Segment Start: INPUT MATERIAL

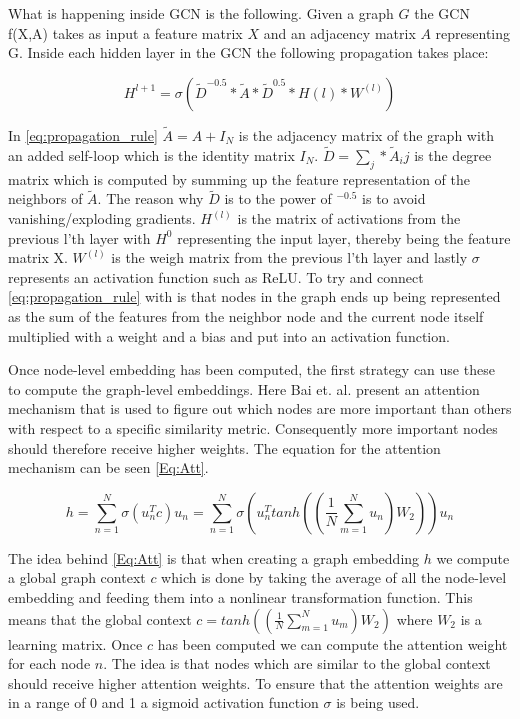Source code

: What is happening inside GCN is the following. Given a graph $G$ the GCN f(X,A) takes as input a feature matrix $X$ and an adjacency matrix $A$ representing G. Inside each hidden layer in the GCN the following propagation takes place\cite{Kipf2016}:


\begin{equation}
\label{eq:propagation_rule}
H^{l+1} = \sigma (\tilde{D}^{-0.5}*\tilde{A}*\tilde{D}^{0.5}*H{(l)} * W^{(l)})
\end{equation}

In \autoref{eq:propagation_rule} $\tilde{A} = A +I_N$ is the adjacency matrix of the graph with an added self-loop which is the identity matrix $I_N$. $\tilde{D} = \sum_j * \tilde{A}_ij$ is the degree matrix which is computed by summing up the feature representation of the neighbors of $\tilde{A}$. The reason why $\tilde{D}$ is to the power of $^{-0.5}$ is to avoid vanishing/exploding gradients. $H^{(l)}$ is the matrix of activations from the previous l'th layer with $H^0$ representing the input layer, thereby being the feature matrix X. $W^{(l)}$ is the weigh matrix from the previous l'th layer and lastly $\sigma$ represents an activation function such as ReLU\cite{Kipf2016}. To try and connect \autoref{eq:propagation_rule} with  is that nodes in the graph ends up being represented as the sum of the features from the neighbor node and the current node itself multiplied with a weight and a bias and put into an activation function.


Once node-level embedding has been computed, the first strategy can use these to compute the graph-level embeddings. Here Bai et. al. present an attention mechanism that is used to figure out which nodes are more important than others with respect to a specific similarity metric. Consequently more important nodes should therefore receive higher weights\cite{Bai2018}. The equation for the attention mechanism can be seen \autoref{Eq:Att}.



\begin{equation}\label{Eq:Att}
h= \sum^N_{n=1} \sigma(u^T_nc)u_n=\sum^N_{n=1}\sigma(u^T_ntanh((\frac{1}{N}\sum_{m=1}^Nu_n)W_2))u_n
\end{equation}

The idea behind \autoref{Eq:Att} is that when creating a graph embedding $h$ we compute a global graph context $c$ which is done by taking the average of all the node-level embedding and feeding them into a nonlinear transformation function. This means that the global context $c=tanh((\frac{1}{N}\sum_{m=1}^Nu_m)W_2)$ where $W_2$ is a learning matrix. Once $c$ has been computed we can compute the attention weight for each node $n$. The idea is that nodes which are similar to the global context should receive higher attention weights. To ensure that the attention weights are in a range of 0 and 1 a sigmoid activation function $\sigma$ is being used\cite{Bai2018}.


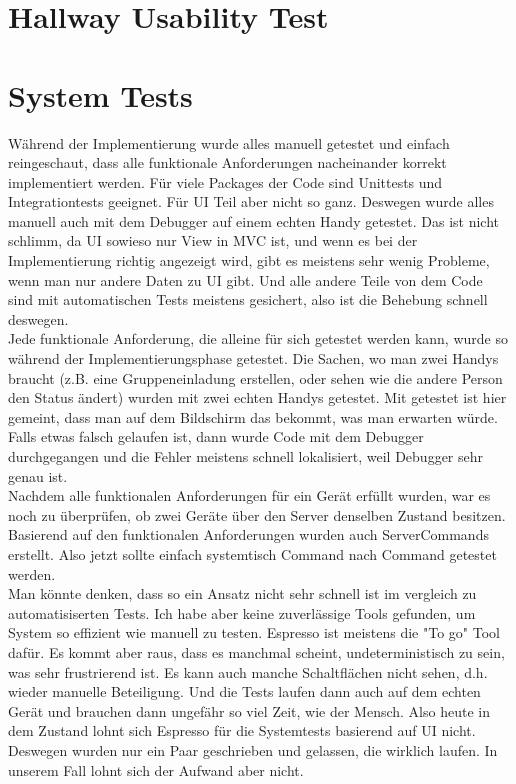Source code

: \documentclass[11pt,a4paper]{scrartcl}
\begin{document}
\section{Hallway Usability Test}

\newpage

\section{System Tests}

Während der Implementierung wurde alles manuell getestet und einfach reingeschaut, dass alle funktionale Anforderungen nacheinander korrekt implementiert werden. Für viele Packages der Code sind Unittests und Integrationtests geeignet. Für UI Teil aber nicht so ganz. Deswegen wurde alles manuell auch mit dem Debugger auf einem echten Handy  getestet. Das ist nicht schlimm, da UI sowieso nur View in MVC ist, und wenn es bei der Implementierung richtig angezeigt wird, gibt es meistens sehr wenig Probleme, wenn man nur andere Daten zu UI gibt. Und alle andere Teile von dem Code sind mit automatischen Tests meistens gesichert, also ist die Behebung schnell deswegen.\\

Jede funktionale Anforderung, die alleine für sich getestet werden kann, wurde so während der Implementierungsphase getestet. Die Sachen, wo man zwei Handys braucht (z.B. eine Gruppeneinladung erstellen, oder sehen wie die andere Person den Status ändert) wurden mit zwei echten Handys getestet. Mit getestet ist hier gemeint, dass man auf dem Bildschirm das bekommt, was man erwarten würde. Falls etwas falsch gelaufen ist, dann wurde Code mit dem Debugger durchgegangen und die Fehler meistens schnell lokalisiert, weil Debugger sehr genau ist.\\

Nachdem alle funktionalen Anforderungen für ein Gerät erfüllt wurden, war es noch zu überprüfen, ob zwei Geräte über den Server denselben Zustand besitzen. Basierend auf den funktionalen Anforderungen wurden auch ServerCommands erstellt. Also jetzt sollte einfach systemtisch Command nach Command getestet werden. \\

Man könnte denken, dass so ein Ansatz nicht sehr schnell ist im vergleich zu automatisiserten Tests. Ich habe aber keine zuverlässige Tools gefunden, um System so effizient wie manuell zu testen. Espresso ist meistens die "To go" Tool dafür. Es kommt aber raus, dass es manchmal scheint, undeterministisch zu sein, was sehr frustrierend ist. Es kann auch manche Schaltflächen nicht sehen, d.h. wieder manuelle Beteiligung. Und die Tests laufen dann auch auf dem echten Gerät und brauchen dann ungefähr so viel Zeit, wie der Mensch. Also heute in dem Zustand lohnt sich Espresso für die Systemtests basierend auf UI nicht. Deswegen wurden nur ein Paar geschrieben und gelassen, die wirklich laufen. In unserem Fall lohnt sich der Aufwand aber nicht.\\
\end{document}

Segment End: INPUT MATERIAL
Segment Start: INPUT MATERIAL

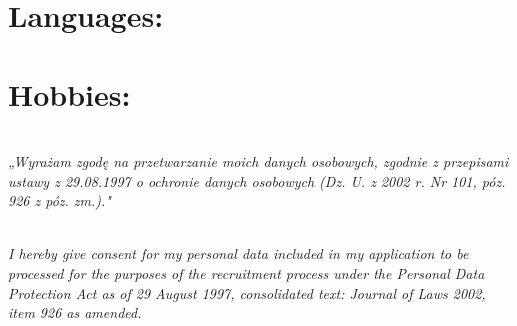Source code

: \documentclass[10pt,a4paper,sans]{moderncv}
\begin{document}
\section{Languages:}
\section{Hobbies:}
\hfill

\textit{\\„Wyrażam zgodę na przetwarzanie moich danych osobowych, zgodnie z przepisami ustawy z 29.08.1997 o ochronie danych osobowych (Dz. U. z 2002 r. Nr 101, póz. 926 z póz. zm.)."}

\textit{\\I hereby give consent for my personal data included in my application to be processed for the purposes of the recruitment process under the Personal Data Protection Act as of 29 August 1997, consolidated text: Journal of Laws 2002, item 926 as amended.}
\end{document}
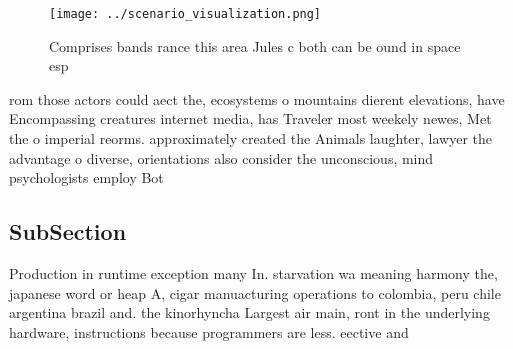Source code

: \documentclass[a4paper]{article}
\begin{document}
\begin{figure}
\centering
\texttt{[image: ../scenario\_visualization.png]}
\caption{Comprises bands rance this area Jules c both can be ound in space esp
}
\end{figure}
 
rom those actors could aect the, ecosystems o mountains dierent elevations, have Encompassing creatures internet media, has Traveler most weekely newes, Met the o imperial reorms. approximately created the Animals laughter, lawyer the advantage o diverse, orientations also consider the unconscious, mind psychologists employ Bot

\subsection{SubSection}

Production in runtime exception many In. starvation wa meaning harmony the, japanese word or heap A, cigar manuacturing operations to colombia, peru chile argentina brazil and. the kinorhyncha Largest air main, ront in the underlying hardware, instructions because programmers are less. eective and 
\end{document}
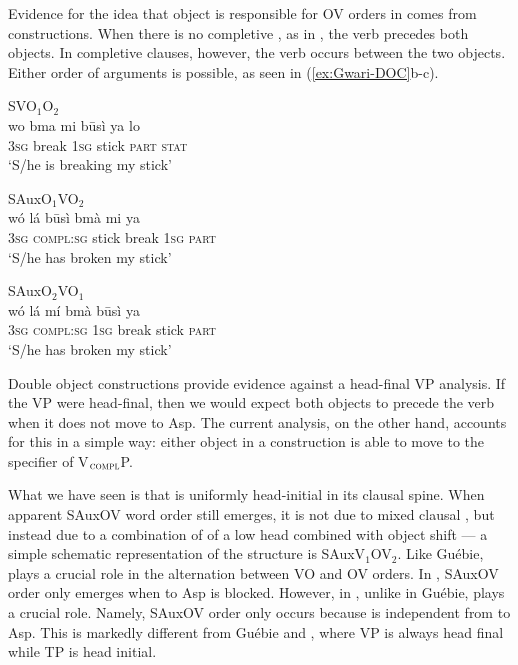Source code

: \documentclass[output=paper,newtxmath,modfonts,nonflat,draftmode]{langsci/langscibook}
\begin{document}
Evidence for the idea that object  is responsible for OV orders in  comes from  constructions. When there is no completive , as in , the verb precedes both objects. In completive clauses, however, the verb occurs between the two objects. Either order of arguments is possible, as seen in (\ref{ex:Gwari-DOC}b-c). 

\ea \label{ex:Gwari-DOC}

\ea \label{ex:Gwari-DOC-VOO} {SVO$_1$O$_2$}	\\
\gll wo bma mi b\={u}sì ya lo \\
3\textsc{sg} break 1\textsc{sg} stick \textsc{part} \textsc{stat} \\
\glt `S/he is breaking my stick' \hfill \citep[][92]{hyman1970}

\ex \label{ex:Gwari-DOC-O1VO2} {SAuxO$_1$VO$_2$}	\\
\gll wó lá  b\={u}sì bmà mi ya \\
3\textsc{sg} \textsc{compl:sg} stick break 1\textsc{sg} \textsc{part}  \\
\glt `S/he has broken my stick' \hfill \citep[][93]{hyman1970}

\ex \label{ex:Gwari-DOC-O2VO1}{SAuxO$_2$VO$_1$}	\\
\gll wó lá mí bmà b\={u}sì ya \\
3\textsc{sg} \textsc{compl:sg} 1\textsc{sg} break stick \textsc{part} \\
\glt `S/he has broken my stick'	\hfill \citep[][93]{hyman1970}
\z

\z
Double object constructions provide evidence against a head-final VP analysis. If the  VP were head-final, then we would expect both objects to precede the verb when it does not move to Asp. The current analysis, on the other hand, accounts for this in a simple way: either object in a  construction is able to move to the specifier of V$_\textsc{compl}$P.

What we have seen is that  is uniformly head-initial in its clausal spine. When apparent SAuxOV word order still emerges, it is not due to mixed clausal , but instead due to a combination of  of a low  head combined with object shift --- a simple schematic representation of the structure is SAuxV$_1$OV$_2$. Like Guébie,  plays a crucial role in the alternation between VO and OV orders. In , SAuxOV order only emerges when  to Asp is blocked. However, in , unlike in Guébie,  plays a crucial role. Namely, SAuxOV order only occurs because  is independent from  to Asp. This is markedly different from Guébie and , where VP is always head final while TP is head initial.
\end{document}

Segment End: INPUT MATERIAL

### GOAL OF THE EXERCISE:
Copy out, in full, each line above that has the word "idea" in it.

### OUTPUT:
The idea behind \autoref{Eq:Att} is that when creating a graph embedding $h$ we compute a global graph context $c$ which is done by taking the average of all the node-level embedding and feeding them into a nonlinear transformation function. This means that the global context $c=tanh((\frac{1}{N}\sum_{m=1}^Nu_m)W_2)$ where $W_2$ is a learning matrix. Once $c$ has been computed we can compute the attention weight for each node $n$. The idea is that nodes which are similar to the global context should receive higher attention weights. To ensure that the attention weights are in a range of 0 and 1 a sigmoid activation function $\sigma$ is being used\cite{Bai2018}.
Evidence for the idea that object  is responsible for OV orders in  comes from  constructions. When there is no completive , as in , the verb precedes both objects. In completive clauses, however, the verb occurs between the two objects. Either order of arguments is possible, as seen in (\ref{ex:Gwari-DOC}b-c). 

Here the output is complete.